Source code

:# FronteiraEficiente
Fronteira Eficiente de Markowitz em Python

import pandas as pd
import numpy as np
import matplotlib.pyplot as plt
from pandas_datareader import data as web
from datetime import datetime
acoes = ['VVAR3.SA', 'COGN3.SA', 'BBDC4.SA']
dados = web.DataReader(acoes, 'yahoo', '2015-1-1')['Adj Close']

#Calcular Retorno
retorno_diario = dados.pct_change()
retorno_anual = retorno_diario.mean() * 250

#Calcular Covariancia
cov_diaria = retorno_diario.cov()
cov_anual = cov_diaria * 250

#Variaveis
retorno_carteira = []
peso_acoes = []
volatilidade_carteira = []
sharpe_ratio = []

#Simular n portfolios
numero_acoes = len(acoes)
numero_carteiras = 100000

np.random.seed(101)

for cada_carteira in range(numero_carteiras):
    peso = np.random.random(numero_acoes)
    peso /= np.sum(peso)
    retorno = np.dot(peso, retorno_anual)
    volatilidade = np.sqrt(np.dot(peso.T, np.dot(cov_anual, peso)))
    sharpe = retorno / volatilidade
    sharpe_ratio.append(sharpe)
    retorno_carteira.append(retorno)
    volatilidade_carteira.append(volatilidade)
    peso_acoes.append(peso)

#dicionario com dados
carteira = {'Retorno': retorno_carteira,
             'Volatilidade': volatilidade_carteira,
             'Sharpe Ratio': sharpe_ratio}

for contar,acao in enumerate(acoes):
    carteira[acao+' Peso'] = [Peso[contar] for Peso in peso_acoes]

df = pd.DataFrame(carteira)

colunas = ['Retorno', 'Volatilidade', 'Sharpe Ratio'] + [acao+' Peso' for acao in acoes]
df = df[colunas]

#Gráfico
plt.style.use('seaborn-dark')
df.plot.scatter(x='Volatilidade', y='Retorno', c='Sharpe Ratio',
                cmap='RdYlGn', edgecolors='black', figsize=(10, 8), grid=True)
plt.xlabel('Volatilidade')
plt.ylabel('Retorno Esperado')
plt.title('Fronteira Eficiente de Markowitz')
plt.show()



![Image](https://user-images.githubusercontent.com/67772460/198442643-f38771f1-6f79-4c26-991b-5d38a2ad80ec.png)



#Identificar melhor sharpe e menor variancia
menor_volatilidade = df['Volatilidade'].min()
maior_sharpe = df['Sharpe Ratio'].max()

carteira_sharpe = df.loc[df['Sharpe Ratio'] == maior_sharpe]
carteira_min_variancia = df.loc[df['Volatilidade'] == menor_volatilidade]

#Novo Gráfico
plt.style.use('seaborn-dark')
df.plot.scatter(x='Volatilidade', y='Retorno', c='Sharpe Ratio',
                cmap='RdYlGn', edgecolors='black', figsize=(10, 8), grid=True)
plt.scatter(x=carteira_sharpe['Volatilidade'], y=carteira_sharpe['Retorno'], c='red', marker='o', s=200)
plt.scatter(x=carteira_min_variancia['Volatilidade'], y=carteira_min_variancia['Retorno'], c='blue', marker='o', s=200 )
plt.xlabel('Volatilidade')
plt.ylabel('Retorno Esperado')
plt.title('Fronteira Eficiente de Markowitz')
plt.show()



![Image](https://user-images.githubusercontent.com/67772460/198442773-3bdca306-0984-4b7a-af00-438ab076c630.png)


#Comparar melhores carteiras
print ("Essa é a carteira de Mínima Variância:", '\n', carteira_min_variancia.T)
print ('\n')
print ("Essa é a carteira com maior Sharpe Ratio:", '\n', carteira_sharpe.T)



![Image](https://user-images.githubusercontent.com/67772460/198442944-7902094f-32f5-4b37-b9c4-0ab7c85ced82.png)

Try it: From the line that contains "print ('\n')" down to the last line of the listing above, repeat each line exactly, and include nothing else.

Output:
print ('\n')
print ("Essa é a carteira com maior Sharpe Ratio:", '\n', carteira_sharpe.T)



![Image](https://user-images.githubusercontent.com/67772460/198442944-7902094f-32f5-4b37-b9c4-0ab7c85ced82.png)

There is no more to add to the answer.